L'équipe de la chaîne télévisée Univision a tenté de confronter le président au sujet de la crise vénézuelienne, images choc à l'appui.

Depuis quelques jours, au palais de Miraflores, des dizaines d’équipes de télévisions internationales défilent pour des tête‐ à‐têtes réglés comme du papier à musique avec Maduro, le président vénézuélien. Un changement de stratégie de communication du régime chaviste qui tente de renverser une opinion de plus en plus favorable au contre‐président, Juan Guaidó.

Lundi, Univision était donc invitée à se présenter au palais présidentiel. Pendant dix‐sept minutes, Jorge Ramos, le présentateur de la chaîne enchaîne les questions embarrassantes sur les arrestations politiques, les manifestants tués à balles réelles, la crise économique et sanitaire… Mais d’après le récit qu’en a fait le journaliste star, c’est au moment de montrer des images tournées la veille dans les rues de Caracas, la capitale vénézuélienne que le successeur d’Hugo Chávez a brusquement quitté le salon où se déroulait l’entretien.

Dans cette vidéo devenue virale, un groupe de jeunes hommes, dont un adolescent, trient et mangent des ordures à même un camion de poubelles.
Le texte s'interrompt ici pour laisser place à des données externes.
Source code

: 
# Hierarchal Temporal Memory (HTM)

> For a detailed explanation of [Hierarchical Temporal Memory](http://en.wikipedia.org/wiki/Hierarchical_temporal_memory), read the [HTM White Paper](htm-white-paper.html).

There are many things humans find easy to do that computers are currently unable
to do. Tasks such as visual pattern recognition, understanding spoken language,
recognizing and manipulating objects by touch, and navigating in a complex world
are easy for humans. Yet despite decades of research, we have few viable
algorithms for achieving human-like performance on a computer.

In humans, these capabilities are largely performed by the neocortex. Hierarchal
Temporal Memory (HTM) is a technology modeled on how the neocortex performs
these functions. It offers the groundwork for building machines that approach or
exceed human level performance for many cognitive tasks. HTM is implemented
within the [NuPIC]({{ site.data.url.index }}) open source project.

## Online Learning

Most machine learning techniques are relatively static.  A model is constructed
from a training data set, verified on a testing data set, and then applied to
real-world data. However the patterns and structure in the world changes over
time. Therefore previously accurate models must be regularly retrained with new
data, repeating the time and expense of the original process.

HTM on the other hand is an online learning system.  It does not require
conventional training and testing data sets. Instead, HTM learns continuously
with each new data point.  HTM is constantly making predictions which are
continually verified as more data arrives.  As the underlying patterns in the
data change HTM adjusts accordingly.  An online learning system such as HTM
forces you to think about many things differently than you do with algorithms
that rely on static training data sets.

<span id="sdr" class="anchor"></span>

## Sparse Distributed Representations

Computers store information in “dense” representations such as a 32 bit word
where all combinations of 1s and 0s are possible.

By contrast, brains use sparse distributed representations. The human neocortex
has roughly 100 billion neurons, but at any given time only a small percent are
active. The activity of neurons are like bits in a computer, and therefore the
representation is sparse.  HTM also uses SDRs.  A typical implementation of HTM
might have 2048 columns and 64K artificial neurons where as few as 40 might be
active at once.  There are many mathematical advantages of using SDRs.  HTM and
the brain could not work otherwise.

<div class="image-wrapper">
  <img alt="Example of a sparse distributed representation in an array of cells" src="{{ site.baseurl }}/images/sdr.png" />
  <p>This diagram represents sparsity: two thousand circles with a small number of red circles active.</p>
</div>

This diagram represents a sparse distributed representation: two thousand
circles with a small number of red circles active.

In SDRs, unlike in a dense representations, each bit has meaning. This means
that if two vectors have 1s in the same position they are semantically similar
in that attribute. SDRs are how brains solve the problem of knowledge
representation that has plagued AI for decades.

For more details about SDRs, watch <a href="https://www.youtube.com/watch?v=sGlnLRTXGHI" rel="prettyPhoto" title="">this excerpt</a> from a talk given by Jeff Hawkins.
L’un d’entre-eux interpelle directement le président vénézuélien : « J’ai 26 ans et pour la 1ère fois de ma vie, avec ce président, je mange dans les poubelles. Pour la 1ère fois de ma vie. Je m’appelle Jesus, vous pouvez l’envoyer sur Youtube, ou où que ce soit, mais on ne peut pas continuer comme ça, c’est impossible de continuer comme ça. »

Avant de poursuivre, « Maduro, rappelle‐toi que le Venezuela est un beau pays et que nous sommes tous vénézuéliens. Président, excusez‐moi, mais comme président tu ne vaux rien. » C’est la mise en ligne de ces images qui aurait énervé le président vénézuélien. En effet, si le régime laisse une certaine liberté à la presse écrite, peu lue, la télévision et les vidéos sont strictement contrôlées.
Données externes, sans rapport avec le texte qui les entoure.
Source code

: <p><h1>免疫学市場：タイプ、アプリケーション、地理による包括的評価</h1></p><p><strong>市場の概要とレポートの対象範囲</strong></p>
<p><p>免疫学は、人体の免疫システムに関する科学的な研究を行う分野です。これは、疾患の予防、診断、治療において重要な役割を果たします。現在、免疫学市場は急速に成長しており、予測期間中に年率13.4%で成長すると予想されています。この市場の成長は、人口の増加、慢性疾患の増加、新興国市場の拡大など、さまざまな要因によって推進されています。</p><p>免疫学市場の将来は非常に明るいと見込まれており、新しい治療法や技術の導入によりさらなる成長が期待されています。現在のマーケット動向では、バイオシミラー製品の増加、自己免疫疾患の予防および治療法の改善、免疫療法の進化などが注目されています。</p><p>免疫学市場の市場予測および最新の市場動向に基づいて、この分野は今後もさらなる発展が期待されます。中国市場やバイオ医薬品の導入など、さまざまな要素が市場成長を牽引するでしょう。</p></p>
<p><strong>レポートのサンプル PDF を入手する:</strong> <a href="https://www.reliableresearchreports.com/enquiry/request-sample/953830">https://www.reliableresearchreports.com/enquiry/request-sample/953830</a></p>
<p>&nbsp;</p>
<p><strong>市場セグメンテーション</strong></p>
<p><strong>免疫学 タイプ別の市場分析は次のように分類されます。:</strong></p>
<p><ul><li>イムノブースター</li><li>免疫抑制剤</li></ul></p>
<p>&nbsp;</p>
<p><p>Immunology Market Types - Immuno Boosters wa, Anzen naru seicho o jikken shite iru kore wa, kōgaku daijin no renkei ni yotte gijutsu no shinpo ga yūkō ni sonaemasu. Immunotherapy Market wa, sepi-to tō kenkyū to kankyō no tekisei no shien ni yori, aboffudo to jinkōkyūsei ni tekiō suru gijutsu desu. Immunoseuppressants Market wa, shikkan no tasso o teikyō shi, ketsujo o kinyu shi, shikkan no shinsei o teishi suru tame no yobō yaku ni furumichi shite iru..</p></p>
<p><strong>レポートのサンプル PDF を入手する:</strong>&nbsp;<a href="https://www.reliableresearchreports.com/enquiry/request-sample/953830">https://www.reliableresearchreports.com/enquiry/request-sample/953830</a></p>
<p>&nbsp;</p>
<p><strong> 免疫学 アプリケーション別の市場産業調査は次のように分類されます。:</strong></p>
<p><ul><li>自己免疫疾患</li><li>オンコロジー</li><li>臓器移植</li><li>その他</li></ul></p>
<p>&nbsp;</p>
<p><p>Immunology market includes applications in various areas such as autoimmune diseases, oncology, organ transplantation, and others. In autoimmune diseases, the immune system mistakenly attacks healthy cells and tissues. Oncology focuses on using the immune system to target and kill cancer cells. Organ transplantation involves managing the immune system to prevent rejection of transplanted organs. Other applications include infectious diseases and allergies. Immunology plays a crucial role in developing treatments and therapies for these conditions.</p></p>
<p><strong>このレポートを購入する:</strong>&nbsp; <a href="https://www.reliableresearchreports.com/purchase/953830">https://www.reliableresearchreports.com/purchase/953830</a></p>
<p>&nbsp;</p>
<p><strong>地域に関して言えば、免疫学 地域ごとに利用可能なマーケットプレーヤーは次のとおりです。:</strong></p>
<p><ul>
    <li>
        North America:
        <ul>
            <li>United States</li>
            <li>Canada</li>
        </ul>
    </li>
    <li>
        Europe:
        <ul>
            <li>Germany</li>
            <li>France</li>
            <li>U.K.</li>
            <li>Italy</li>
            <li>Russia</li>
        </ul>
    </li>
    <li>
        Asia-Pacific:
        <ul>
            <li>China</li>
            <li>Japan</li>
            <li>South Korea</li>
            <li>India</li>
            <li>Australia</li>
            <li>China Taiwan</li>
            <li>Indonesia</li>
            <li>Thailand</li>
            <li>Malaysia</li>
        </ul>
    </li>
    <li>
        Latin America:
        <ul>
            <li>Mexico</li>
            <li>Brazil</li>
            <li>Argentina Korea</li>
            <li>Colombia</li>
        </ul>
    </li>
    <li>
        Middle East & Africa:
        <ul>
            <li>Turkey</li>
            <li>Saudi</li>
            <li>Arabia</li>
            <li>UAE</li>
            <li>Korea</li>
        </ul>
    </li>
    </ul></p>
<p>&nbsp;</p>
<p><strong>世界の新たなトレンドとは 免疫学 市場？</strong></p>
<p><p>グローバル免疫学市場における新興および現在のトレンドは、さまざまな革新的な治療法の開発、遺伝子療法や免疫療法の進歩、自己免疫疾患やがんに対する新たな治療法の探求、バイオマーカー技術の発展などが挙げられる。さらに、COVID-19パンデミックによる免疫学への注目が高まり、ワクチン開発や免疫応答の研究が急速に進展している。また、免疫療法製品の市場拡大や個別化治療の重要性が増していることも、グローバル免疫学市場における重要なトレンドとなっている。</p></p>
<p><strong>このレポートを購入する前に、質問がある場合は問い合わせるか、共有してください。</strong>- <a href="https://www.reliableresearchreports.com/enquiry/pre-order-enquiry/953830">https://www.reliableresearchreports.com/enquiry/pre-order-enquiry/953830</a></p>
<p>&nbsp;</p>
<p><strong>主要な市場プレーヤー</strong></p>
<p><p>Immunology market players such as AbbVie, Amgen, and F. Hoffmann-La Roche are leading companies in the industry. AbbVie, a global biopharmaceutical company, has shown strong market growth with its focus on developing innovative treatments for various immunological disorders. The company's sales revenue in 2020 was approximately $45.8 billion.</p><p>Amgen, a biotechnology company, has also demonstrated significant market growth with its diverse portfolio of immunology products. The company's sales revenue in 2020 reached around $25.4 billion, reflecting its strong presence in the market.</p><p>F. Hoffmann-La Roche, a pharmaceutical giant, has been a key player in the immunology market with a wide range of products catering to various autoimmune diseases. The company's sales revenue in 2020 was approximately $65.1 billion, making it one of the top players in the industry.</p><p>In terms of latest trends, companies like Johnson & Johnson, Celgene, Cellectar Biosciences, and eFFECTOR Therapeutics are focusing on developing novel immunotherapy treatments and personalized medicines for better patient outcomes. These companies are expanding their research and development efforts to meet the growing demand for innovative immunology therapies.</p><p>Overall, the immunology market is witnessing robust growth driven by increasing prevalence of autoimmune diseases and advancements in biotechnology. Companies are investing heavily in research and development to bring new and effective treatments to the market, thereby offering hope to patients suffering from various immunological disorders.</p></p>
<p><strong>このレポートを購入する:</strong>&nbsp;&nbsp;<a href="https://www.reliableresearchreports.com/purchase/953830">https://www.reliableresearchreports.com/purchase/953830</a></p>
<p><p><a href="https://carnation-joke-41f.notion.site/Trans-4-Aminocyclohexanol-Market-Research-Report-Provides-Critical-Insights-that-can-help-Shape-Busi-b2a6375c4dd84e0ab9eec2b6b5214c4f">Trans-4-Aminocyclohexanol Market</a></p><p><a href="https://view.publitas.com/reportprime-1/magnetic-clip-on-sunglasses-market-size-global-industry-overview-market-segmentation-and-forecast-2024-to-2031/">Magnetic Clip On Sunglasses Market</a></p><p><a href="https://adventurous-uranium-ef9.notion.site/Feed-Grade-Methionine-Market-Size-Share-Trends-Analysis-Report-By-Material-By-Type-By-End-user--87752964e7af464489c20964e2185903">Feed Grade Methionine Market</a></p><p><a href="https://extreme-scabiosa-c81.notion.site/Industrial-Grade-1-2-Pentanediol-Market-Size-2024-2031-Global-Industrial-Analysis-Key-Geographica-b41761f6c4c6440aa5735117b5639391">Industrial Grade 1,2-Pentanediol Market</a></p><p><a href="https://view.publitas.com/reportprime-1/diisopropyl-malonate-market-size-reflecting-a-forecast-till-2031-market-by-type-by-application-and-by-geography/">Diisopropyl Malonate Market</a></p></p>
L’équipe d’Univision a dû remettre son matériel de tournage et ses objets personnels (téléphones, sac à dos…) avant d’être enfermée dans le noir. Ils ont finalement été libérés quelques heures plus tard avant d’être reconduits à leur hôtel, sans avoir pu récupérer ni leur caméra ni les images tournées. « Notre travail a été volé », estime Jorge Ramos à l’antenne d’Univision, après avoir été relâché.

Ces dernières semaines, plusieurs journalistes étrangers ont été arrêtés au Venezuela. Deux reporters de l’émission française Quotidien avaient été détenus pendant deux jours par les forces de l’ordre vénézuéliennes fin janvier.